Made in the brief democratic opening after the Iranian Revolution, O.K. Mister is certainly one of the most bizarre political comedies ever made. Set in the "Land of Roses and Nightingales", Sir William Knox D'Arcy has arrived to speculate for oil and bring western culture to the rural villagers. In tow are his minions: the American journalist Stanley, Cinderella, and the crooked archeologist Sir Henry. Hypnotized by Coca-Cola, cheeseburgers, and petrodollars, the villagers abandon their traditional way of life and throw themselves into the new hedonistic world with abandon. O.K. Mister recalls the best outings of Monty Python, the film is full of bizarre visual gags, bright colors, elaborate sets, and slapstick humor.
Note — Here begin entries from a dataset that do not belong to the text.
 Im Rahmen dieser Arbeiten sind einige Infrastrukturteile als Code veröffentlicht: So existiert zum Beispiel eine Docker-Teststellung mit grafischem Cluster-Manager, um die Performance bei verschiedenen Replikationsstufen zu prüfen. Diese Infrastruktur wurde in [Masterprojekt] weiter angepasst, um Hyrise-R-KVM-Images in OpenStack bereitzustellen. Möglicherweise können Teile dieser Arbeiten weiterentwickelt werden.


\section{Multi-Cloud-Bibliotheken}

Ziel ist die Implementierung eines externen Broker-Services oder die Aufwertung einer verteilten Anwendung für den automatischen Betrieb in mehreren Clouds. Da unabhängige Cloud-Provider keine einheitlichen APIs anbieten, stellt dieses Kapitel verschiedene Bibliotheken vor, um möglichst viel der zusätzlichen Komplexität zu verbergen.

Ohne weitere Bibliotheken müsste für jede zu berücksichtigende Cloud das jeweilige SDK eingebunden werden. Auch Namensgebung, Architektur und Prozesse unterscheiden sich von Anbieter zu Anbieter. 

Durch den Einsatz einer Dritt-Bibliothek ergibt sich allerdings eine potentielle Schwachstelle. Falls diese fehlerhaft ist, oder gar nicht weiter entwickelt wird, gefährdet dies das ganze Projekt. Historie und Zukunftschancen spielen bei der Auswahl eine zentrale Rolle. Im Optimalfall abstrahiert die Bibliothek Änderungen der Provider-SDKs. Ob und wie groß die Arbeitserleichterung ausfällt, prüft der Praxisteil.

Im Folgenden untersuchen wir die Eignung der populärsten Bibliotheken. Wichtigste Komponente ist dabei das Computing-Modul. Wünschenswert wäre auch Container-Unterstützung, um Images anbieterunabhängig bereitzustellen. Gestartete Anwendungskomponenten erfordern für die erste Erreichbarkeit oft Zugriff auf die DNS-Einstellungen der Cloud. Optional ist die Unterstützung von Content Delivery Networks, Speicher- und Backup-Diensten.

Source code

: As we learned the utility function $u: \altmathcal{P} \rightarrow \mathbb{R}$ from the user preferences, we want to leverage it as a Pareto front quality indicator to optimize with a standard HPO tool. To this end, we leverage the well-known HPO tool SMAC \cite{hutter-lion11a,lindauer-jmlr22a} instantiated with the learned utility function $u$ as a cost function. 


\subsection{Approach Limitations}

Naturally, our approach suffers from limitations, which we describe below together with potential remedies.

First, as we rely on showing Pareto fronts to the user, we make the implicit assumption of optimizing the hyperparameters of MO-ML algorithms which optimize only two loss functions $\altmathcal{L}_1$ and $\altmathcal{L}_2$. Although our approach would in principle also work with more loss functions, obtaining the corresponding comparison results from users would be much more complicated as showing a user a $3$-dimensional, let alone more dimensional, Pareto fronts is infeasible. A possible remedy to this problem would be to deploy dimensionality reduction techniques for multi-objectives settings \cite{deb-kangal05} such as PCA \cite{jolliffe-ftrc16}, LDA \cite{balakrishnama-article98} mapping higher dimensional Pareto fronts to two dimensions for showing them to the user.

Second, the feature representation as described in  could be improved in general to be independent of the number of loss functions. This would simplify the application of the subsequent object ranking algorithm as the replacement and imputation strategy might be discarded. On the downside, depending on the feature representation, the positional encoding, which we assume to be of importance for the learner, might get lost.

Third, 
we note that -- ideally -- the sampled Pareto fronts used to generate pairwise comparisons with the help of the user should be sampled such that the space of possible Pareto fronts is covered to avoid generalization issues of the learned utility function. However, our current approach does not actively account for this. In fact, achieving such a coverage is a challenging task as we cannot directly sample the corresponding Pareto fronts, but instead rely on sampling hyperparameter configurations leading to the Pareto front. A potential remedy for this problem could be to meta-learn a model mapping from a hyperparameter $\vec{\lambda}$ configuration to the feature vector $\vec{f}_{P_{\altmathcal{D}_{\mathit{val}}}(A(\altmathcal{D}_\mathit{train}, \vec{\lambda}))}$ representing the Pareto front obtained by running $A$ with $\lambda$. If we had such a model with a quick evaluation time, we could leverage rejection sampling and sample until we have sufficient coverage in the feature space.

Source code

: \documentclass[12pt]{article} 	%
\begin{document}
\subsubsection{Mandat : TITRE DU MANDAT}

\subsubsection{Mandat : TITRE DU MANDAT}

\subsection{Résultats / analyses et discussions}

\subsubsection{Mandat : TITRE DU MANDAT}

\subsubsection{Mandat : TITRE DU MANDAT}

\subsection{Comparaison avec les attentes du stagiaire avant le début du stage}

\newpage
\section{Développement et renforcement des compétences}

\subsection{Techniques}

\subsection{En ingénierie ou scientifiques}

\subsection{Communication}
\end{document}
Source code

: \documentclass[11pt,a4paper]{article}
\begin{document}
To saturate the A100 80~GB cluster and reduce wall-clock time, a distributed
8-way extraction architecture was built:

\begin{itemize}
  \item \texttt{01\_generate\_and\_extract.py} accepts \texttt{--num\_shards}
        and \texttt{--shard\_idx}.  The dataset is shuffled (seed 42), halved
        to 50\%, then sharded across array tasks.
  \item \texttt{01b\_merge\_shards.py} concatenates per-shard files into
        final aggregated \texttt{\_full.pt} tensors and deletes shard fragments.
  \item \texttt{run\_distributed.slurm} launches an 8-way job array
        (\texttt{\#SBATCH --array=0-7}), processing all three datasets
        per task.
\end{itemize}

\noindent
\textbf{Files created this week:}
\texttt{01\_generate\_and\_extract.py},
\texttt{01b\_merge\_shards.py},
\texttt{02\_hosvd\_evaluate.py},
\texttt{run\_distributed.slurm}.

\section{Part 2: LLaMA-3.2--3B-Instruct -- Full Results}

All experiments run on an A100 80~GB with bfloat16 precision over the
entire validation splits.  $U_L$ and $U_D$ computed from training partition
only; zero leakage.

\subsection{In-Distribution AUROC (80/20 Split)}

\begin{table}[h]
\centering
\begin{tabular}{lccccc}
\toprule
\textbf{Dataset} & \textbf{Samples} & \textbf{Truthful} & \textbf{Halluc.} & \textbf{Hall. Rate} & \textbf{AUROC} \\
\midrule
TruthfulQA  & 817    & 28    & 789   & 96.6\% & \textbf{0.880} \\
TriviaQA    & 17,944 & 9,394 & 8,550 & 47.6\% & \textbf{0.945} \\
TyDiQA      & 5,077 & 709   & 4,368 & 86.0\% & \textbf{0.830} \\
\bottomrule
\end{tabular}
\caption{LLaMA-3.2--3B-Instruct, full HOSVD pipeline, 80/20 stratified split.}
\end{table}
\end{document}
Scenes of hapless villagers excavating archaeological treasures for the British are set to the tune of the Snow White and the Seven Dwarfs soundtrack, Frank Sinatra plays during an English lesson given by Cinderella, D'Arcy gets himself drunk on oil; the satire is acidic and in your face. There is no such thing as subtlety here. O.K. Mister is a genuinely gut-splittingly funny movie, and its message is as relevant as ever in this age of unceasing globalization. If it fails in any area, though, it is its failure to show something deeper than just the colorful political comedy. Towards the end, when the villagers re-learn how to speak their native language again, we are given a hint of the true human element, but it just is not enough.